> Your task
From the records below, transcribe only the lines running from the one with "the probability for" through the one with "the expected number of -cycles in the solution". Keep both of those end lines.

Segment Open

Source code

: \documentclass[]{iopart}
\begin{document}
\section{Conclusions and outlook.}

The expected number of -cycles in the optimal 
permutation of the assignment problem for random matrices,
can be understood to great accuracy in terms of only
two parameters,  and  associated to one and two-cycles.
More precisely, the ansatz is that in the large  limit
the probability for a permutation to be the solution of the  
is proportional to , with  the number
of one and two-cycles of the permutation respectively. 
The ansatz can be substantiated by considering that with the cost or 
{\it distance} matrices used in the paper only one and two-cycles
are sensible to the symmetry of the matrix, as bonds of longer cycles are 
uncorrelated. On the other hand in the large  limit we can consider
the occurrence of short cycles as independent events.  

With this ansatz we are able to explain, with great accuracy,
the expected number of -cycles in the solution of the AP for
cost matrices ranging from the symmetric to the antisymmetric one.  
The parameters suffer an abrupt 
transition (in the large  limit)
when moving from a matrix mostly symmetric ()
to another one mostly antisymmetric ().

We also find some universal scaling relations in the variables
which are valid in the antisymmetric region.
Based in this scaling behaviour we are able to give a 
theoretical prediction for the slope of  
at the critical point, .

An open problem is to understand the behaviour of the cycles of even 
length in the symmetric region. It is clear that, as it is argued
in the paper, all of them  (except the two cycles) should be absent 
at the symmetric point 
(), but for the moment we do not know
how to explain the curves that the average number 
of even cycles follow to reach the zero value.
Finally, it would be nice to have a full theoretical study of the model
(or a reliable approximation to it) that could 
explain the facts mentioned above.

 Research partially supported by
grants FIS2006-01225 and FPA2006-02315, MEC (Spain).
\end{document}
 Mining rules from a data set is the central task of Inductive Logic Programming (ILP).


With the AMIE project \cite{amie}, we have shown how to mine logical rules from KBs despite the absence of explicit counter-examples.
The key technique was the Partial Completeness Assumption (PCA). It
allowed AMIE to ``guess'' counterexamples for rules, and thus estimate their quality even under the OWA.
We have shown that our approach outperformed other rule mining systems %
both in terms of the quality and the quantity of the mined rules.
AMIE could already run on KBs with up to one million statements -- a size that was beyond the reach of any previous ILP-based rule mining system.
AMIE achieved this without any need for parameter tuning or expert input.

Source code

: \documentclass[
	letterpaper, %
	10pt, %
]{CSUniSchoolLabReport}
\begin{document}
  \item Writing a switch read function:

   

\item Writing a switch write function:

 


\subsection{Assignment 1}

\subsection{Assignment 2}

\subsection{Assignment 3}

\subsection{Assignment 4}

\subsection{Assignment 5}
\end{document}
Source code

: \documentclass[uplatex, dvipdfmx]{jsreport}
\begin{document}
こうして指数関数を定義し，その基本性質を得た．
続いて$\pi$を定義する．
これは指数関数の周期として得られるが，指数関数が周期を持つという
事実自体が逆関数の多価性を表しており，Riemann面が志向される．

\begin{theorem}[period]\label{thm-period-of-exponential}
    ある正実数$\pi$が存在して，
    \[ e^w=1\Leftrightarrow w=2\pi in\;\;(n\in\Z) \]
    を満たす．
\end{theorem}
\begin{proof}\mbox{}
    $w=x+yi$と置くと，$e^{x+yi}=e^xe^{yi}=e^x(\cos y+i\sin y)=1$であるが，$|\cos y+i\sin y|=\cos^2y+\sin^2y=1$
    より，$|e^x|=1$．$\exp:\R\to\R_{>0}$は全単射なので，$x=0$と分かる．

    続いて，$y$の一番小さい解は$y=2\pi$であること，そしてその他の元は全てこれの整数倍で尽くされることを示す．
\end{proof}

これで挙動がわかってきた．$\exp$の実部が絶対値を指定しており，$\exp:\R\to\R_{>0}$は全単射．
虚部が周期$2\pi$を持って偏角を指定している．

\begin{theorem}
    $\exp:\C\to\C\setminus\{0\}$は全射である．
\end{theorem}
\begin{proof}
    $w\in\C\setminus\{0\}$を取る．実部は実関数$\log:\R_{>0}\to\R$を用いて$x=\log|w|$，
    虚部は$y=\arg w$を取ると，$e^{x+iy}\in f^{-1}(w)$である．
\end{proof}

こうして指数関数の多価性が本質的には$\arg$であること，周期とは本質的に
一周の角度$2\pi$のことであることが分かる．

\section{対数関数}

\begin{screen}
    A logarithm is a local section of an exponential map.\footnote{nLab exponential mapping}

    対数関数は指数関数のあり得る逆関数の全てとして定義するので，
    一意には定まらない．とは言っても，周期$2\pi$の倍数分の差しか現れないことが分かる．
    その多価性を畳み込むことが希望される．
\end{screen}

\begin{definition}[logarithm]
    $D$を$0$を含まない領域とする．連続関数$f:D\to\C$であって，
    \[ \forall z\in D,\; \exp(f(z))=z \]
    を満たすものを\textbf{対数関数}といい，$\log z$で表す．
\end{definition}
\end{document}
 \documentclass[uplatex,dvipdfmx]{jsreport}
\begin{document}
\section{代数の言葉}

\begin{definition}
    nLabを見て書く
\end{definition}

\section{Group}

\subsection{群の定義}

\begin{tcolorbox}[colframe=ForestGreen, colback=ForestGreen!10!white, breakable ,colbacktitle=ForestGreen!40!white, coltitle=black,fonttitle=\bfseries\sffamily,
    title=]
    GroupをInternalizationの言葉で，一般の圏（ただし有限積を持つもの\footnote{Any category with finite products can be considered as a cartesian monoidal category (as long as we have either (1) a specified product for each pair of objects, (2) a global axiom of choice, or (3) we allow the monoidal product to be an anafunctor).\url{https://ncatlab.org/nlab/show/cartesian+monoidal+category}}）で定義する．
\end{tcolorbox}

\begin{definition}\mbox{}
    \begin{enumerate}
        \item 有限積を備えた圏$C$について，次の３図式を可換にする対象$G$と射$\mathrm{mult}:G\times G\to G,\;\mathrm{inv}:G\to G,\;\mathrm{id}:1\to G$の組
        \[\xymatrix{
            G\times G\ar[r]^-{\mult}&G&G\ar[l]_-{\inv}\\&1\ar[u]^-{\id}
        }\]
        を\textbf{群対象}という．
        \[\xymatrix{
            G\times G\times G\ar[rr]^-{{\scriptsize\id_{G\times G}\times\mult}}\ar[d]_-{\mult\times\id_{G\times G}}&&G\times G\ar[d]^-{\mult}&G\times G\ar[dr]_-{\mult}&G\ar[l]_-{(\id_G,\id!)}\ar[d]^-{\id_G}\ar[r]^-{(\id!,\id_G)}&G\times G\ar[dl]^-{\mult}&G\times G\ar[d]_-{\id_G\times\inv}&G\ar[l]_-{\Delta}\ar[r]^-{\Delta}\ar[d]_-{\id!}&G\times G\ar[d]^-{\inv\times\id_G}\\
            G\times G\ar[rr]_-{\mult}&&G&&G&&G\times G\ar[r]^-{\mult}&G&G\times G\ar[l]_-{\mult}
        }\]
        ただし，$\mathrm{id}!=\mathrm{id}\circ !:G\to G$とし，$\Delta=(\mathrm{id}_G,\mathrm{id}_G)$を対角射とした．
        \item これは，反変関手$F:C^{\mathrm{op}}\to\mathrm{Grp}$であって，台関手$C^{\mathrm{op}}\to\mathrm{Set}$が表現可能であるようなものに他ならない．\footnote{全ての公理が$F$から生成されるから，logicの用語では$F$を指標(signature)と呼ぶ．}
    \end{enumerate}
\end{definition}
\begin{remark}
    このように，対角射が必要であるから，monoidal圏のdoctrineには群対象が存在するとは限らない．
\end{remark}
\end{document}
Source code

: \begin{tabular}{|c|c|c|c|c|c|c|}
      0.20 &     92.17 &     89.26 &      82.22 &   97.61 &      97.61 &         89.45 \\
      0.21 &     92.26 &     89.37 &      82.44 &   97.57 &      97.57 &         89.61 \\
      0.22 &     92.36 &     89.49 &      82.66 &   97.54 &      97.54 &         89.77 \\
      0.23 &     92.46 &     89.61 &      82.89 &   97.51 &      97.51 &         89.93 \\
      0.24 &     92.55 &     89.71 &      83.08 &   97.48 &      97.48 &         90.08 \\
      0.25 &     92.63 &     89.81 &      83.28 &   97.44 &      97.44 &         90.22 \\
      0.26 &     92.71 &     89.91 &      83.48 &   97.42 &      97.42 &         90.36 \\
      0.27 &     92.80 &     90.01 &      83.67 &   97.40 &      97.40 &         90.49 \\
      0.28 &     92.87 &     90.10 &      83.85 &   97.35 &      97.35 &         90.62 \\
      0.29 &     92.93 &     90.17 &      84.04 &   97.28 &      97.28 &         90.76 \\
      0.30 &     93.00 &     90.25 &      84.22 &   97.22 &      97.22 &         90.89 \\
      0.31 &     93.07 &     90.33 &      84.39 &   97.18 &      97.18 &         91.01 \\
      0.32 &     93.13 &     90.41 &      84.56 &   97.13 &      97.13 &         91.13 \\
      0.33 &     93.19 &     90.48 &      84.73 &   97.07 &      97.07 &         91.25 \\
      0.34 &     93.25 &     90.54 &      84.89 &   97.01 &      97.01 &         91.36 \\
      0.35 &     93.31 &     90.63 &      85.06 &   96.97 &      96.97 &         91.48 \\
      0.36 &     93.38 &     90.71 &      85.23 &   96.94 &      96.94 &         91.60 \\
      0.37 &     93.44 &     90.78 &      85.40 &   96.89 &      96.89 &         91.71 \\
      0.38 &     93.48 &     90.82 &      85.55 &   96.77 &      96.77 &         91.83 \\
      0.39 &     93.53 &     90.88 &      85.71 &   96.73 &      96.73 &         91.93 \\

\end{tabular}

Segment Closed

> Finished exercise
the probability for a permutation to be the solution of the  
is proportional to , with  the number
of one and two-cycles of the permutation respectively. 
The ansatz can be substantiated by considering that with the cost or 
{\it distance} matrices used in the paper only one and two-cycles
are sensible to the symmetry of the matrix, as bonds of longer cycles are 
uncorrelated. On the other hand in the large  limit we can consider
the occurrence of short cycles as independent events.  

With this ansatz we are able to explain, with great accuracy,
the expected number of -cycles in the solution of the AP for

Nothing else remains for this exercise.